The U.S. District Court of the Eastern District of Virginia ruled that federal law protects transgender students from being forced to use separate restroom facilities.
The court denied the school board’s motion to dismiss the case and held that Title IX and the Constitution protect transgender students from being excluded from the common restrooms that align with their gender identity.
“I feel an incredible sense of relief. After fighting this policy since I was 15 years old, I finally have a court decision saying that what the Gloucester County School Board did to me was wrong and it was against the law,” said Grimm in a statement. “I was determined not to give up because I didn’t want any other student to have to suffer the same experience that I had to go through.”
Grimm was born a female, but has identified as male since his freshman year in high school. According to court documents, Grimm used the boys’ restrooms at the school for approximately seven weeks without incident.
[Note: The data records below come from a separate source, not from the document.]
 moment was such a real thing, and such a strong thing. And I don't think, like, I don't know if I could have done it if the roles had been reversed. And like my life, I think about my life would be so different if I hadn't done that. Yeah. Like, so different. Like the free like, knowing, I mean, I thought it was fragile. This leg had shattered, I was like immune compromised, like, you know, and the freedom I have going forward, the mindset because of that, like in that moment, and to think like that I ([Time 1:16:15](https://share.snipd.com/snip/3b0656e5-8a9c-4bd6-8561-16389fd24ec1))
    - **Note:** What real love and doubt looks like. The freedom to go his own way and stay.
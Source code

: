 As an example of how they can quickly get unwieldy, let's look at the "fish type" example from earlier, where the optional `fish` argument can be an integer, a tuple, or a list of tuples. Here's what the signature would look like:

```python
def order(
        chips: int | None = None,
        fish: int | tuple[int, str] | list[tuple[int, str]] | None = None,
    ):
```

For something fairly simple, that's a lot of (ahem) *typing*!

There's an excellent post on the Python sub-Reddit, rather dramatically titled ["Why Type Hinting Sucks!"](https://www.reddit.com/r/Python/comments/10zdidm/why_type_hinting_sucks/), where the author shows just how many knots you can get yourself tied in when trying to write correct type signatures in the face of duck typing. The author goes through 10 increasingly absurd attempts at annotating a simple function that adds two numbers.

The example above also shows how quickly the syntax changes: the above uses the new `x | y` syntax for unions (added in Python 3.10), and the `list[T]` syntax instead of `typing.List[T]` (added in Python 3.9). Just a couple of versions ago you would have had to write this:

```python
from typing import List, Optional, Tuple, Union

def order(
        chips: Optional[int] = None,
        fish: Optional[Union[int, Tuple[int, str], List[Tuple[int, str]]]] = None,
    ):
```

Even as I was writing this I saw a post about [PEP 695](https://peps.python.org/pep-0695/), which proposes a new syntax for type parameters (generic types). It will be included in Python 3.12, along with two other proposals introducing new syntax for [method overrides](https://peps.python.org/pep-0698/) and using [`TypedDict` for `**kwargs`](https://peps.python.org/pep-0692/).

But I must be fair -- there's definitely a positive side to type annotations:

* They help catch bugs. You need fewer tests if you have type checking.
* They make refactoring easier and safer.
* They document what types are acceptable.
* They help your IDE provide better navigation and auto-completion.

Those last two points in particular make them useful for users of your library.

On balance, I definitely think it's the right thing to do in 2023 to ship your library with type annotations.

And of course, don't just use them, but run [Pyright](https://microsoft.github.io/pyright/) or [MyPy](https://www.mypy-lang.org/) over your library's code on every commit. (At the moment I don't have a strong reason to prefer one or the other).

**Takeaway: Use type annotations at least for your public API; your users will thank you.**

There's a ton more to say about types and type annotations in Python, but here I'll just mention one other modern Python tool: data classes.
However, after some adults in the community complained, the Gloucester County School Board overruled its administrators and enacted a new policy prohibiting boys and girls “with gender identity issues” from using the same restrooms as other students. As a result, the new policy required transgender students to an “alternative appropriate private facility.”
In March of 2017, the U.S. Supreme Court said it would not hear the case of Gavin Grimm v. Gloucester County School Board, sending it back to a lower court.
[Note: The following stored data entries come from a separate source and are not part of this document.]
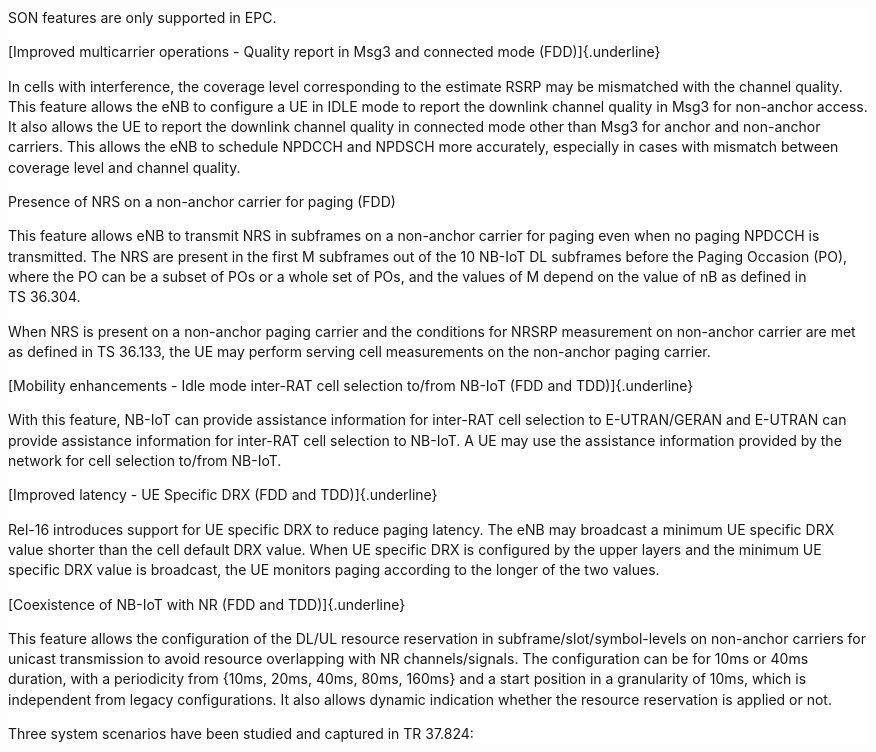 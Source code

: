 SON features are only supported in EPC.

[Improved multicarrier operations - Quality report in Msg3 and connected
mode (FDD)]{.underline}

In cells with interference, the coverage level corresponding to the
estimate RSRP may be mismatched with the channel quality. This feature
allows the eNB to configure a UE in IDLE mode to report the downlink
channel quality in Msg3 for non-anchor access. It also allows the UE to
report the downlink channel quality in connected mode other than Msg3
for anchor and non-anchor carriers. This allows the eNB to schedule
NPDCCH and NPDSCH more accurately, especially in cases with mismatch
between coverage level and channel quality.

Presence of NRS on a non-anchor carrier for paging (FDD)

This feature allows eNB to transmit NRS in subframes on a non-anchor
carrier for paging even when no paging NPDCCH is transmitted. The NRS
are present in the first M subframes out of the 10 NB-IoT DL subframes
before the Paging Occasion (PO), where the PO can be a subset of POs or
a whole set of POs, and the values of M depend on the value of nB as
defined in TS 36.304.

When NRS is present on a non-anchor paging carrier and the conditions
for NRSRP measurement on non-anchor carrier are met as defined in
TS 36.133, the UE may perform serving cell measurements on the
non-anchor paging carrier.

[Mobility enhancements - Idle mode inter-RAT cell selection to/from
NB-IoT (FDD and TDD)]{.underline}

With this feature, NB-IoT can provide assistance information for
inter-RAT cell selection to E-UTRAN/GERAN and E-UTRAN can provide
assistance information for inter-RAT cell selection to NB-IoT. A UE may
use the assistance information provided by the network for cell
selection to/from NB-IoT.

[Improved latency - UE Specific DRX (FDD and TDD)]{.underline}

Rel-16 introduces support for UE specific DRX to reduce paging latency.
The eNB may broadcast a minimum UE specific DRX value shorter than the
cell default DRX value. When UE specific DRX is configured by the upper
layers and the minimum UE specific DRX value is broadcast, the UE
monitors paging according to the longer of the two values.

[Coexistence of NB-IoT with NR (FDD and TDD)]{.underline}

This feature allows the configuration of the DL/UL resource reservation
in subframe/slot/symbol-levels on non-anchor carriers for unicast
transmission to avoid resource overlapping with NR channels/signals. The
configuration can be for 10ms or 40ms duration, with a periodicity from
{10ms, 20ms, 40ms, 80ms, 160ms} and a start position in a granularity of
10ms, which is independent from legacy configurations. It also allows
dynamic indication whether the resource reservation is applied or not.

Three system scenarios have been studied and captured in TR 37.824:
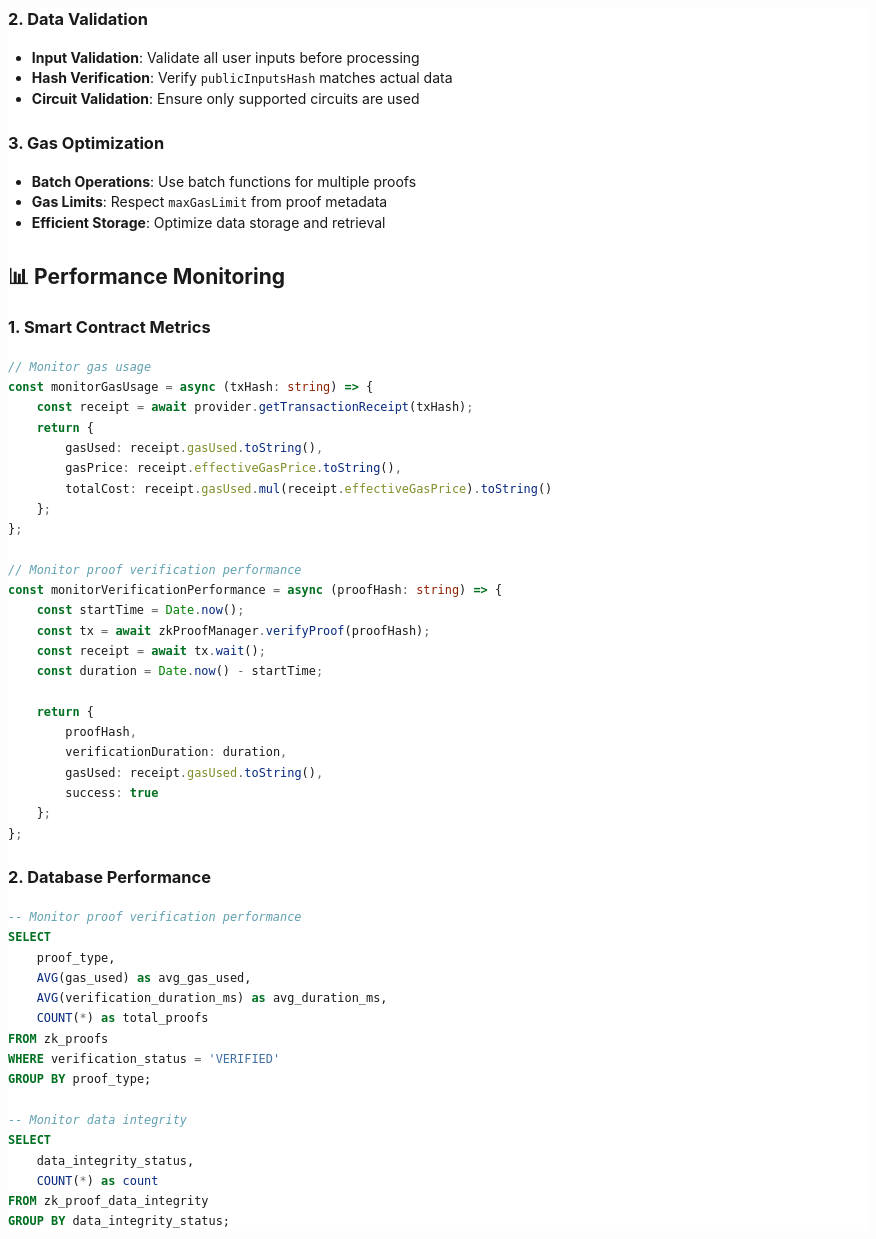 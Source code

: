 ### 2. Data Validation

- **Input Validation**: Validate all user inputs before processing
- **Hash Verification**: Verify `publicInputsHash` matches actual data
- **Circuit Validation**: Ensure only supported circuits are used

### 3. Gas Optimization

- **Batch Operations**: Use batch functions for multiple proofs
- **Gas Limits**: Respect `maxGasLimit` from proof metadata
- **Efficient Storage**: Optimize data storage and retrieval

## 📊 Performance Monitoring

### 1. Smart Contract Metrics

```typescript
// Monitor gas usage
const monitorGasUsage = async (txHash: string) => {
    const receipt = await provider.getTransactionReceipt(txHash);
    return {
        gasUsed: receipt.gasUsed.toString(),
        gasPrice: receipt.effectiveGasPrice.toString(),
        totalCost: receipt.gasUsed.mul(receipt.effectiveGasPrice).toString()
    };
};

// Monitor proof verification performance
const monitorVerificationPerformance = async (proofHash: string) => {
    const startTime = Date.now();
    const tx = await zkProofManager.verifyProof(proofHash);
    const receipt = await tx.wait();
    const duration = Date.now() - startTime;
    
    return {
        proofHash,
        verificationDuration: duration,
        gasUsed: receipt.gasUsed.toString(),
        success: true
    };
};
```

### 2. Database Performance

```sql
-- Monitor proof verification performance
SELECT 
    proof_type,
    AVG(gas_used) as avg_gas_used,
    AVG(verification_duration_ms) as avg_duration_ms,
    COUNT(*) as total_proofs
FROM zk_proofs 
WHERE verification_status = 'VERIFIED'
GROUP BY proof_type;

-- Monitor data integrity
SELECT 
    data_integrity_status,
    COUNT(*) as count
FROM zk_proof_data_integrity
GROUP BY data_integrity_status;
```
Grimm graduated from high school in June 2017.
Tuesday, a federal court order the school board to schedule a settlement conference with Grimm within 30 days.
Claire Guthrie Gastañaga, executive director of the ACLU of Virginia, released a statement after the ruling Tuesday.
“The district court has upheld what Gavin argued all along, that trans students deserve the same protections under Title IX as any other student and can't be stigmatized and ostracized just because of who they are.”
Over the course of the legal battle, Grimm became a symbol in the transgender community and made TIME’s List of the Most Influential People of 2017.